In your reply, write out the records exactly, each line intact.

+++ Information shown +++

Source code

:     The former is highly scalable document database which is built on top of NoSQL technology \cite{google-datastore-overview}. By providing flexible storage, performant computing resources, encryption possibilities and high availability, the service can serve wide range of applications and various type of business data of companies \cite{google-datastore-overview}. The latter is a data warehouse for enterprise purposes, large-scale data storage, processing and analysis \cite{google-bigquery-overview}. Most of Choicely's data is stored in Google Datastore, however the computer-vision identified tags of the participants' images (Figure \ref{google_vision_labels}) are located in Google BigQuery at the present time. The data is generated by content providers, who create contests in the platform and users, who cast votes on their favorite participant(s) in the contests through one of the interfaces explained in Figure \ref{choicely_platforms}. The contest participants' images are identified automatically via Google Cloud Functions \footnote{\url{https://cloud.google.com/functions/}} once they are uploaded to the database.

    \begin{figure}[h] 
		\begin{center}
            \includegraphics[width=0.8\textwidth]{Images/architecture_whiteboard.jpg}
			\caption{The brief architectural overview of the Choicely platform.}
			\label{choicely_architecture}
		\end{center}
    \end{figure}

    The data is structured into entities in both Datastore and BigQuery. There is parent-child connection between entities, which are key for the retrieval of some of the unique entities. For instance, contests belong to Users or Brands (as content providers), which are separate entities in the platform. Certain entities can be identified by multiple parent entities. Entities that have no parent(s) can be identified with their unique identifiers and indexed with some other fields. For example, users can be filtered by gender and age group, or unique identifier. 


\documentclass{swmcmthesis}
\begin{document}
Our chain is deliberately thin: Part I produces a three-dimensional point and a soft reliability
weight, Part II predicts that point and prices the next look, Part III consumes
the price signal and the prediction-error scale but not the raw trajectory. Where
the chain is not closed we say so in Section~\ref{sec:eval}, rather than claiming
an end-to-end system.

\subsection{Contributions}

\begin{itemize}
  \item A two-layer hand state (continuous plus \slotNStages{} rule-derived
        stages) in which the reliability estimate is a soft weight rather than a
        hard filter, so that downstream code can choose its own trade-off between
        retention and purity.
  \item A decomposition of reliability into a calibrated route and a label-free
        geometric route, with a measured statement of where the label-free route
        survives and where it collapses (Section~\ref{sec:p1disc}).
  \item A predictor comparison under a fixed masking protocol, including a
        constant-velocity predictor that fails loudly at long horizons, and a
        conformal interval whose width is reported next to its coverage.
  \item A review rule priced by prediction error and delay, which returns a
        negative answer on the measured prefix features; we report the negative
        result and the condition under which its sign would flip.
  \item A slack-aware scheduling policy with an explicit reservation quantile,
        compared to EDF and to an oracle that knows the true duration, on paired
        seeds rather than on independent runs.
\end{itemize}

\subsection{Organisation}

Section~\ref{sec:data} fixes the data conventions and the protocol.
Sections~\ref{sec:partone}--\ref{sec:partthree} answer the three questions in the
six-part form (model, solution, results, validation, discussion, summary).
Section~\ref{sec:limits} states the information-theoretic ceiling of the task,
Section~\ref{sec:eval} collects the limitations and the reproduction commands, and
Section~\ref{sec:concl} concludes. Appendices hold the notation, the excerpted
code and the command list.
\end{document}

+++

Answer to the problem -
Source code

:     The former is highly scalable document database which is built on top of NoSQL technology \cite{google-datastore-overview}. By providing flexible storage, performant computing resources, encryption possibilities and high availability, the service can serve wide range of applications and various type of business data of companies \cite{google-datastore-overview}. The latter is a data warehouse for enterprise purposes, large-scale data storage, processing and analysis \cite{google-bigquery-overview}. Most of Choicely's data is stored in Google Datastore, however the computer-vision identified tags of the participants' images (Figure \ref{google_vision_labels}) are located in Google BigQuery at the present time. The data is generated by content providers, who create contests in the platform and users, who cast votes on their favorite participant(s) in the contests through one of the interfaces explained in Figure \ref{choicely_platforms}. The contest participants' images are identified automatically via Google Cloud Functions \footnote{\url{https://cloud.google.com/functions/}} once they are uploaded to the database.

    \begin{figure}[h] 
		\begin{center}
            \includegraphics[width=0.8\textwidth]{Images/architecture_whiteboard.jpg}
			\caption{The brief architectural overview of the Choicely platform.}
			\label{choicely_architecture}
		\end{center}
    \end{figure}

    The data is structured into entities in both Datastore and BigQuery. There is parent-child connection between entities, which are key for the retrieval of some of the unique entities. For instance, contests belong to Users or Brands (as content providers), which are separate entities in the platform. Certain entities can be identified by multiple parent entities. Entities that have no parent(s) can be identified with their unique identifiers and indexed with some other fields. For example, users can be filtered by gender and age group, or unique identifier. 


\documentclass{swmcmthesis}
\begin{document}
Our chain is deliberately thin: Part I produces a three-dimensional point and a soft reliability
weight, Part II predicts that point and prices the next look, Part III consumes
the price signal and the prediction-error scale but not the raw trajectory. Where
the chain is not closed we say so in Section~\ref{sec:eval}, rather than claiming
an end-to-end system.

\subsection{Contributions}

\begin{itemize}
  \item A two-layer hand state (continuous plus \slotNStages{} rule-derived
        stages) in which the reliability estimate is a soft weight rather than a
        hard filter, so that downstream code can choose its own trade-off between
        retention and purity.
  \item A decomposition of reliability into a calibrated route and a label-free
        geometric route, with a measured statement of where the label-free route
        survives and where it collapses (Section~\ref{sec:p1disc}).
  \item A predictor comparison under a fixed masking protocol, including a
        constant-velocity predictor that fails loudly at long horizons, and a
        conformal interval whose width is reported next to its coverage.
  \item A review rule priced by prediction error and delay, which returns a
        negative answer on the measured prefix features; we report the negative
        result and the condition under which its sign would flip.
  \item A slack-aware scheduling policy with an explicit reservation quantile,
        compared to EDF and to an oracle that knows the true duration, on paired
        seeds rather than on independent runs.
\end{itemize}

\subsection{Organisation}

Section~\ref{sec:data} fixes the data conventions and the protocol.
Sections~\ref{sec:partone}--\ref{sec:partthree} answer the three questions in the
six-part form (model, solution, results, validation, discussion, summary).
Section~\ref{sec:limits} states the information-theoretic ceiling of the task,
Section~\ref{sec:eval} collects the limitations and the reproduction commands, and
Section~\ref{sec:concl} concludes. Appendices hold the notation, the excerpted
code and the command list.
\end{document}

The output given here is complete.